What you should do: Which lines of the entries below include "SetUpChannel"? List them all.

Provided entries:
########

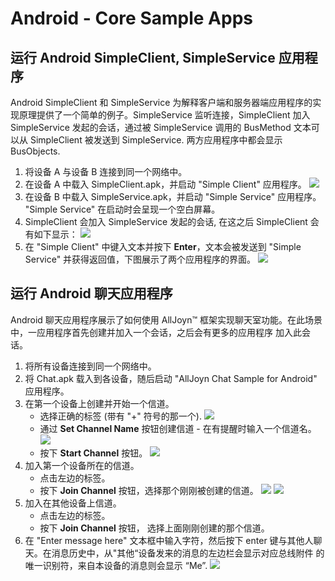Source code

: # Android - Core Sample Apps

## 运行 Android SimpleClient, SimpleService 应用程序

Android SimpleClient 和 SimpleService 为解释客户端和服务器端应用程序的实现原理提供了一个简单的例子。SimpleService 监听连接，SimpleClient 加入 SimpleService 发起的会话，通过被 SimpleService 调用的 BusMethod 文本可以从 SimpleClient 被发送到 SimpleService. 两方应用程序中都会显示 BusObjects.


1. 将设备 A 与设备 B 连接到同一个网络中。
2. 在设备 A 中载入 SimpleClient.apk，并启动 "Simple Client" 应用程序。
  ![][1.SimpleClientWaitingForSimpleService]
3. 在设备 B 中载入 SimpleService.apk，并启动 "Simple Service" 应用程序。 "Simple Service" 在启动时会呈现一个空白屏幕。
4. SimpleClient 会加入 SimpleService 发起的会话,  在这之后 SimpleClient 会有如下显示：
  ![][2.SimpleClientConnected]
5. 在 "Simple Client" 中键入文本并按下 **Enter**，文本会被发送到 "Simple Service" 并获得返回值，下图展示了两个应用程序的界面。 
  ![][3.SimpleClientSentAndReceivedMessage]

## 运行 Android 聊天应用程序

Android 聊天应用程序展示了如何使用 AllJoyn&trade; 框架实现聊天室功能。在此场景中，一应用程序首先创建并加入一个会话，之后会有更多的应用程序
加入此会话。


1. 将所有设备连接到同一个网络中。
2. 将 Chat.apk 载入到各设备，随后启动 "AllJoyn Chat Sample for Android" 应用程序。
3. 在第一个设备上创建并开始一个信道。
      * 选择正确的标签 (带有 "+" 符号的那一个).
  ![][1.SetUpChannel]
      * 通过 **Set Channel Name** 按钮创建信道 - 在有提醒时输入一个信道名。
  ![][2.SetChannelName]
      * 按下 **Start Channel** 按钮。
  ![][3.StartChannel]
4. 加入第一个设备所在的信道。
      * 点击左边的标签。
      * 按下 **Join Channel** 按钮，选择那个刚刚被创建的信道。
  ![][4.ChooseChannelToJoin]
  ![][5.ChannelJoined]
5. 加入在其他设备上信道。
      * 点击左边的标签。
      * 按下 **Join Channel** 按钮， 选择上面刚刚创建的那个信道。
6. 在 "Enter message here" 文本框中输入字符，然后按下 enter 键与其他人聊天。在消息历史中，从"其他“设备发来的消息的左边栏会显示对应总线附件 的唯一识别符，来自本设备的消息则会显示 “Me”.
  ![][6.SendMessages]


[1.SimpleClientWaitingForSimpleService]: /files/develop/run-sample-apps/android-simple-sample/1.SimpleClientWaitingForSimpleService.png
[2.SimpleClientConnected]: /files/develop/run-sample-apps/android-simple-sample/2.SimpleClientConnected.png
[3.SimpleClientSentAndReceivedMessage]: /files/develop/run-sample-apps/android-simple-sample/3.SimpleClientSentAndReceivedMessage.png

[1.SetUpChannel]: /files/develop/run-sample-apps/android-chat-sample/1.SetUpChannel.png
[2.SetChannelName]: /files/develop/run-sample-apps/android-chat-sample/2.SetChannelName.png
[3.StartChannel]: /files/develop/run-sample-apps/android-chat-sample/3.StartChannel.png
[4.ChooseChannelToJoin]: /files/develop/run-sample-apps/android-chat-sample/4.ChooseChannelToJoin.png
[5.ChannelJoined]: /files/develop/run-sample-apps/android-chat-sample/5.ChannelJoined.png
[6.SendMessages]: /files/develop/run-sample-apps/android-chat-sample/6.SendMessages.png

########

Solution to the problem:
  ![][1.SetUpChannel]
[1.SetUpChannel]: /files/develop/run-sample-apps/android-chat-sample/1.SetUpChannel.png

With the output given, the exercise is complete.